Unique RD per PE in MPLS VPN for Load Sharing and Faster Convergence

This post describes how load sharing and faster convergence in MPLS VPNs is possible by using an unique RD per VRF per PE. It assumes you are already familiar with MPLS but here is a quick recap.

The Route Distinguisher (RD) is used in MPLS VPNs to create unique routes. With IPv4, an IP address is 32 bits long but several customers may and probably will use the same networks. If CustomerA uses 10.0.0.0/24 and CustomerX also uses 10.0.0.0/24, we must in some way make this route unique to transport it over MPBGP. The RD does exactly this by prepending a 64 bit value and together with the IPv4 address, creating a 96-bit VPNv4 prefix. This is all the RD does, it has nothing to do with the VPN in itself. It is common to create RD consisting of AS_number:VPN_identifier so that a VPN has the same RD on all PEs where it exists.

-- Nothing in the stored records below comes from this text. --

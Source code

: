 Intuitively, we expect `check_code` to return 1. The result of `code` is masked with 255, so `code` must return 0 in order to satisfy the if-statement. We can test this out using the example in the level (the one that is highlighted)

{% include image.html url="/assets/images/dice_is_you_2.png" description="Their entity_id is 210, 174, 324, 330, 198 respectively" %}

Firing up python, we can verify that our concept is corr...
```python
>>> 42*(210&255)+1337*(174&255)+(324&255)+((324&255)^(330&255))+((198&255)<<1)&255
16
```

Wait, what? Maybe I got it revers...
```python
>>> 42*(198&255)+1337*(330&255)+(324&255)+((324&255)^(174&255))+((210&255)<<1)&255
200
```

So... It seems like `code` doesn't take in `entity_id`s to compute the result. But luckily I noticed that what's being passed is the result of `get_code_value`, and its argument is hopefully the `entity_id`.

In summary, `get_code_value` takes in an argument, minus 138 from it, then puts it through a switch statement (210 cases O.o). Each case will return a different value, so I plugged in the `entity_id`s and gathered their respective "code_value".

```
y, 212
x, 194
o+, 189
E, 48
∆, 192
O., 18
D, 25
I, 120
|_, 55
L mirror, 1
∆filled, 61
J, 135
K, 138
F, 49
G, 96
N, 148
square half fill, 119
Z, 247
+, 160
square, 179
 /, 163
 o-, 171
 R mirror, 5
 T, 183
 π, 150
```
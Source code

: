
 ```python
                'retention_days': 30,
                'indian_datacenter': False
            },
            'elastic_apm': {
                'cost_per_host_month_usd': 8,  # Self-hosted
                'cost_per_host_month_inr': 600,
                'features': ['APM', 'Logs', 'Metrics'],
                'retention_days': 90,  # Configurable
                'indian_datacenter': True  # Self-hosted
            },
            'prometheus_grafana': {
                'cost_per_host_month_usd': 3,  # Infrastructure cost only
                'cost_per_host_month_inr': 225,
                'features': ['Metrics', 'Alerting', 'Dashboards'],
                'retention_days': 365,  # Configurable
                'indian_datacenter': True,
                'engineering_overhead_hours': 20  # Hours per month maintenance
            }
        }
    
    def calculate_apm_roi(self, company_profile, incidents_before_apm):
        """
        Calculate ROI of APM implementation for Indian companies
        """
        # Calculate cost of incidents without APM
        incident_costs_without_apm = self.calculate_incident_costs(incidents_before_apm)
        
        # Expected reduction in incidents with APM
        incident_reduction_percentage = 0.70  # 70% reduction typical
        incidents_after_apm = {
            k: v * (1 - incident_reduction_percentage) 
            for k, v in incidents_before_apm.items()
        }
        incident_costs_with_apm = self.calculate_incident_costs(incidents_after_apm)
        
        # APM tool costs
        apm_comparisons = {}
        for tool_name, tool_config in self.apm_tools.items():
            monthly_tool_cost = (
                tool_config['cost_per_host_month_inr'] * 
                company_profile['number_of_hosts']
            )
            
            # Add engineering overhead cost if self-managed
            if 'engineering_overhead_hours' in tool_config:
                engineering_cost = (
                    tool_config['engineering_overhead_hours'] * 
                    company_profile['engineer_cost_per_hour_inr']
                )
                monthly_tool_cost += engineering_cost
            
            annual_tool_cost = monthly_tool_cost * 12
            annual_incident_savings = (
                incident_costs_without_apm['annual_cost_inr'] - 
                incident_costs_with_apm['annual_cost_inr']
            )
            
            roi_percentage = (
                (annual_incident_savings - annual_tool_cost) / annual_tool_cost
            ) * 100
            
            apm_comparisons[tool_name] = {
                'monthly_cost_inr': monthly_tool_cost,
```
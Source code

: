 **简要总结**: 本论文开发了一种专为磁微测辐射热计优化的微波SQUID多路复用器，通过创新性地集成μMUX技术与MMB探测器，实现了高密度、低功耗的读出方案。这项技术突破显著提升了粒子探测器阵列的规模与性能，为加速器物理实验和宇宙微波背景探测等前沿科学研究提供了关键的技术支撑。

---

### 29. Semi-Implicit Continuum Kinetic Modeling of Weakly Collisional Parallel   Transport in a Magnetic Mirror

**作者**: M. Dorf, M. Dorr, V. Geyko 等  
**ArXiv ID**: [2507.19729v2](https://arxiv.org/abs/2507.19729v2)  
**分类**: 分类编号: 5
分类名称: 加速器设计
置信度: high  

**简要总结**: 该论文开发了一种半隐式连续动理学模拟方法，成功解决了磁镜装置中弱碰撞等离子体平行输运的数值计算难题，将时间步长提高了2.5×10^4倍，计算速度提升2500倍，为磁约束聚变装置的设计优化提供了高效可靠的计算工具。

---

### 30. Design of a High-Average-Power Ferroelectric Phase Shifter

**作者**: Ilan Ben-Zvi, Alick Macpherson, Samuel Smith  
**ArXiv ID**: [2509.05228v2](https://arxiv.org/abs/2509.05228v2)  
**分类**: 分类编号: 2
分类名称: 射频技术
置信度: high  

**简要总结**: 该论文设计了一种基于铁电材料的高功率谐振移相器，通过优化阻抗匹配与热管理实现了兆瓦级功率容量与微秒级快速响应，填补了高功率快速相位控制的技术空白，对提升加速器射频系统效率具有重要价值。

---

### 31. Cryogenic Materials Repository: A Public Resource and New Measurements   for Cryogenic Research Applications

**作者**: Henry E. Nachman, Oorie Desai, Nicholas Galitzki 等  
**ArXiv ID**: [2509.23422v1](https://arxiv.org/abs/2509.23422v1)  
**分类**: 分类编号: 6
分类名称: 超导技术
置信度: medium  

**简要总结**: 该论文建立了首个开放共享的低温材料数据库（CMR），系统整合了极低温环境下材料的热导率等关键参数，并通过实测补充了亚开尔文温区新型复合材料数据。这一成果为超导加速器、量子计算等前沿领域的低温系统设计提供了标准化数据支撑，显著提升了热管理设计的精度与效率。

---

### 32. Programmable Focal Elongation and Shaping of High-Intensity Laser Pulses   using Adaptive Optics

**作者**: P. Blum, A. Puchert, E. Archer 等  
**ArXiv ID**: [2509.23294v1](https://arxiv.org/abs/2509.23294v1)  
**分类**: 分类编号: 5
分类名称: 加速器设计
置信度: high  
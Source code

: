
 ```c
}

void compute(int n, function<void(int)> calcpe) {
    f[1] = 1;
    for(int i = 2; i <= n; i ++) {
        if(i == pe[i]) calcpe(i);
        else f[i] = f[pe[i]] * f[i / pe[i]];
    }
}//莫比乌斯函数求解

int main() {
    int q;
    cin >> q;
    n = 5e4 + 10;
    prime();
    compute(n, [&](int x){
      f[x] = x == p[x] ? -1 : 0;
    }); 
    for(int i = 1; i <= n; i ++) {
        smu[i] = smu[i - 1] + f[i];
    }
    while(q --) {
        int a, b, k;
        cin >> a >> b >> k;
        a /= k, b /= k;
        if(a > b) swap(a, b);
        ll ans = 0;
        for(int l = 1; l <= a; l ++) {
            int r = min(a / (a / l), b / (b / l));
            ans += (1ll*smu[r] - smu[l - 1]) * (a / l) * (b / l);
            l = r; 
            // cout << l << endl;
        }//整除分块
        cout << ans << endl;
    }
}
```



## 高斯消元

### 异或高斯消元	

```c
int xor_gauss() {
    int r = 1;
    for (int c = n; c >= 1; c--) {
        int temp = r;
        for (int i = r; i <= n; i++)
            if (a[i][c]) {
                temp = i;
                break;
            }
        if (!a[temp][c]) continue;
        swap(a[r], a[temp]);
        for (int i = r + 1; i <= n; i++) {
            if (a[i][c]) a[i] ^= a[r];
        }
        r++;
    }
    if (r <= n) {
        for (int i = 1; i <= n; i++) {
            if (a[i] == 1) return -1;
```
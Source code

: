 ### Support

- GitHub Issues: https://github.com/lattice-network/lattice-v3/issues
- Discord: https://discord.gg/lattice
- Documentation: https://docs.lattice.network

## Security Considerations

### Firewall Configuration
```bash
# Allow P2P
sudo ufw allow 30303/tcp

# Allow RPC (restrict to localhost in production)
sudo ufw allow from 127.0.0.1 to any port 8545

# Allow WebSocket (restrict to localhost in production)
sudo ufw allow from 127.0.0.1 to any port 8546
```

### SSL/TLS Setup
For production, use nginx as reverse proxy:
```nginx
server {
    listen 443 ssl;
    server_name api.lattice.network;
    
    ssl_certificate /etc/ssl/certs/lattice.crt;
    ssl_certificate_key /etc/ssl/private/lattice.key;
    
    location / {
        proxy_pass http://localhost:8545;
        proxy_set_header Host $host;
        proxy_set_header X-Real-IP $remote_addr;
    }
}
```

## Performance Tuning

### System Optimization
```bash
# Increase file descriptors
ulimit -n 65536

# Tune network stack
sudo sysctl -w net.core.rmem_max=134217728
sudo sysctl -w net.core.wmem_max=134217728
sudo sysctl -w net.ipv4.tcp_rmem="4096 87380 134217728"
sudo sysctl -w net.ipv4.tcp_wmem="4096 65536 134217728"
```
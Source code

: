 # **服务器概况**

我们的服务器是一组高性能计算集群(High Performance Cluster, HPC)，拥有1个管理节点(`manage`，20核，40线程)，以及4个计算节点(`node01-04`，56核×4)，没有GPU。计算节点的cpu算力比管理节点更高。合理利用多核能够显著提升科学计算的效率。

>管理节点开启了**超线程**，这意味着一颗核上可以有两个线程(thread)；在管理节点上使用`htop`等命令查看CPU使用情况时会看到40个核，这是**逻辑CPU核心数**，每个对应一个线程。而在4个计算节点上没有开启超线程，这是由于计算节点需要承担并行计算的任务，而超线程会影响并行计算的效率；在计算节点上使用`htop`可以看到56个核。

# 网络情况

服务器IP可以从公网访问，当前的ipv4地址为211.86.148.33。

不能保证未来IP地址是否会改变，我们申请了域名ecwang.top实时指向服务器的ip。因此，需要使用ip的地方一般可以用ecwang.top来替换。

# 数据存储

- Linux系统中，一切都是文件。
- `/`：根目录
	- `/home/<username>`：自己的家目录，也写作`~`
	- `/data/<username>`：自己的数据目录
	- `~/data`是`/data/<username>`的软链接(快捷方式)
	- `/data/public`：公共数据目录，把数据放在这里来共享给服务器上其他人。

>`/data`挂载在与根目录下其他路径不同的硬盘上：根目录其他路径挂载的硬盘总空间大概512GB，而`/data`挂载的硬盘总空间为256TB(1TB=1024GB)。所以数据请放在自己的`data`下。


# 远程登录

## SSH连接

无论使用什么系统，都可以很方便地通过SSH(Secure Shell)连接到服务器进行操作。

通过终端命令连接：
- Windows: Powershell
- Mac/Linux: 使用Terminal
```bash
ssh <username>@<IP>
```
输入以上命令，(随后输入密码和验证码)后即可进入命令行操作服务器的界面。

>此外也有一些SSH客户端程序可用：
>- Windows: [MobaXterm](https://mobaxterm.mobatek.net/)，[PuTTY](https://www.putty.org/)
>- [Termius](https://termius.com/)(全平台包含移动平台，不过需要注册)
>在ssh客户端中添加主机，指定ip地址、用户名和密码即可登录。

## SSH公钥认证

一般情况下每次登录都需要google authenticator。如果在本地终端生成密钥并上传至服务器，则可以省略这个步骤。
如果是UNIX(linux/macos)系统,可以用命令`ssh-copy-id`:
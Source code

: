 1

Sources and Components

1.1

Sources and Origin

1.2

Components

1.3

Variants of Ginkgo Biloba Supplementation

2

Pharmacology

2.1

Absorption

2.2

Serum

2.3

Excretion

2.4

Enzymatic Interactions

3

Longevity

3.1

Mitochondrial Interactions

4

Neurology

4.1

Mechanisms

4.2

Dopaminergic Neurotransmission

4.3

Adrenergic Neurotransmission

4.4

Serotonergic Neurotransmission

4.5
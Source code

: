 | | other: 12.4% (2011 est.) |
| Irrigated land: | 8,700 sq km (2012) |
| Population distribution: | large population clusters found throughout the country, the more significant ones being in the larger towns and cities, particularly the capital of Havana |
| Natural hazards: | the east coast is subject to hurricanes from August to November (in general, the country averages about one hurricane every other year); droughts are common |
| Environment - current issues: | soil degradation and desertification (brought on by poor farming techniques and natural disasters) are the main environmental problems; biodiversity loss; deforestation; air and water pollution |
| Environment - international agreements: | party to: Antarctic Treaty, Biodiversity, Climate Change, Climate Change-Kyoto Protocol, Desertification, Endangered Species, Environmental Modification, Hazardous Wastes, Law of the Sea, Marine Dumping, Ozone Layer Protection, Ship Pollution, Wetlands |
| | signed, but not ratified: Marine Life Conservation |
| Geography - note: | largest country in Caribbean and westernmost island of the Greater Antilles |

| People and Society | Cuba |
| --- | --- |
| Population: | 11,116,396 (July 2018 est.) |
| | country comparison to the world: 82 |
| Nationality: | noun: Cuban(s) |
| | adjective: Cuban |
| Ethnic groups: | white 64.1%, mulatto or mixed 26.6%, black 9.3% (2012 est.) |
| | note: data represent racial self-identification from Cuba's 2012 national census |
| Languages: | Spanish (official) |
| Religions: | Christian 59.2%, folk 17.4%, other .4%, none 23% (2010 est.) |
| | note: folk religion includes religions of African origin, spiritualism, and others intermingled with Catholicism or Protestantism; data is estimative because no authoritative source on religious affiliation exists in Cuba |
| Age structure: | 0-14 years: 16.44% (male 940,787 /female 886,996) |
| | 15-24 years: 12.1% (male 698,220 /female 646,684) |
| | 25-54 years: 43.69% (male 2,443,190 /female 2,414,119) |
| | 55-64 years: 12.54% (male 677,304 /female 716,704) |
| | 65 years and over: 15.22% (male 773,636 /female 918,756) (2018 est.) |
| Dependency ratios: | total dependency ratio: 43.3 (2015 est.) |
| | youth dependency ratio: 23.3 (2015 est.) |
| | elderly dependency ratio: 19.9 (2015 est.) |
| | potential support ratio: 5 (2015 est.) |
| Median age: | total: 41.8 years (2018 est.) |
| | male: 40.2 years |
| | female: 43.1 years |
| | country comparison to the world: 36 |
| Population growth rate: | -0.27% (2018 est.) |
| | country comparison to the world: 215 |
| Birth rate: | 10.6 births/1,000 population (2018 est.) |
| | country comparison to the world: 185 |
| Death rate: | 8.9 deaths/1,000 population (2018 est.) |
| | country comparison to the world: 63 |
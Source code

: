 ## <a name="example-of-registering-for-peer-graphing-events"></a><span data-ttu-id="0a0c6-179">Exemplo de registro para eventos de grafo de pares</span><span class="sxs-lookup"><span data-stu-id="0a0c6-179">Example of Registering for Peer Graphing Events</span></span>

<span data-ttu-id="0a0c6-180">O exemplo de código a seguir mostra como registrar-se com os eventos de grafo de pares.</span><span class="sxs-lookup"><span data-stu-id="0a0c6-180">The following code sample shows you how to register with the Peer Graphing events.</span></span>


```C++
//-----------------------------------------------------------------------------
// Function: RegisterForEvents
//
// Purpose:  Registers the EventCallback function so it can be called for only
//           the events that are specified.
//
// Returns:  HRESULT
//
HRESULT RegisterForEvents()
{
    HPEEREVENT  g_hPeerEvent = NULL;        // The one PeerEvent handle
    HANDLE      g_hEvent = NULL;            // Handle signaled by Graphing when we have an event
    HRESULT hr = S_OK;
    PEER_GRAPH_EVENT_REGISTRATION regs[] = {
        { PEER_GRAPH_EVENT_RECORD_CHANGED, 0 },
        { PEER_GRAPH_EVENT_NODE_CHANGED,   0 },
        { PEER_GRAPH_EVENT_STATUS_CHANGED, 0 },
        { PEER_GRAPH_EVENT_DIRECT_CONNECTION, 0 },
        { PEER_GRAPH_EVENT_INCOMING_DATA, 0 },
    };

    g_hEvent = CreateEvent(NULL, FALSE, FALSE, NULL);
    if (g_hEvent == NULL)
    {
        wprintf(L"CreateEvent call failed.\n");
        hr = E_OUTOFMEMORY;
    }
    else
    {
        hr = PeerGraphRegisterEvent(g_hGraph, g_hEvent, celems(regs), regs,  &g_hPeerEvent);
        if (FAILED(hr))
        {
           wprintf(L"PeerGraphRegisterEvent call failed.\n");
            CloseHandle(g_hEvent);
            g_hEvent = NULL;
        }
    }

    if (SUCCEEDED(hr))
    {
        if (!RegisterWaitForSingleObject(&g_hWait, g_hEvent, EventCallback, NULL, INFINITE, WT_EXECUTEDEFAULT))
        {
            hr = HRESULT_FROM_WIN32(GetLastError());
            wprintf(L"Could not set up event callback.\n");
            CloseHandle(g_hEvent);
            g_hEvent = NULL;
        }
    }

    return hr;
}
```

The Route Target (RT) is what defines the VPN, which routes are imported to the VPN and the topology of the VPN. These are extended communities that are tagged on to the BGP Update and transported over MPBGP.

MPLS uses labels, the transport label which is used to transport the packet through the network is generated by LDP. The VPN label which is used to make sure the packets make it to the right VPN is generated by MPBGP and can be per prefix or per VRF.

Below is a configuration snipper for creating a VRF with the newer syntax that is used.

PE1#sh run vrf
Building configuration...

Current configuration : 401 bytes
vrf definition CUST1
 rd 11.11.11.11:1
 !
 address-family ipv4
  route-target export 64512:1
  route-target import 64512:1
 exit-address-family
!
!
interface GigabitEthernet1
 vrf forwarding CUST1
 ip address 111.0.0.0 255.255.255.254
 negotiation auto
!
router bgp 64512
 !
 address-family ipv4 vrf CUST1
  neighbor 111.0.0.1 remote-as 65000
  neighbor 111.0.0.1 activate
 exit-address-family
!         
end

The values for the RD and RT are defined under the VRF. Now the topology we will be using is the one below.

This topology uses a Route Reflector (RR) like most decently sized net works will to overcome the scalability limitations of a BGP full mesh. The negative part of using a RR is that we will have less routes because only the best routes will be reflected. This means that load sharing may not take place and that convergence takes longer time when a link between a PE and a CE goes down.

This diagram shows PE1 and PE2 advertising the same network 10.0.10.0/24 to the RR. The RR then picks one as best and reflects that to PE3 (and others). This means that the path through PE2 will never be used until something happens with PE1. This is assuming that they are both using the same RD.

When PE1 loses its prefix it sends a BGP WITHDRAW to the RR, the RR then sends a WITHDRAW to PE3 and then it sends an UPDATE which is the prefix via PE2. The path via PE2 is not used until this happens. This means that load sharing is not taking place and that all traffic destined for 10.0.10.0/24 has to converge.

If every PE is using unique RD for the VRF per PE then they become two different routes and both can be reflected by the RR. The RD is then usually written in the form PE_loopback:VPN_identifier. This also helps with troubleshooting to see where the prefix originated from.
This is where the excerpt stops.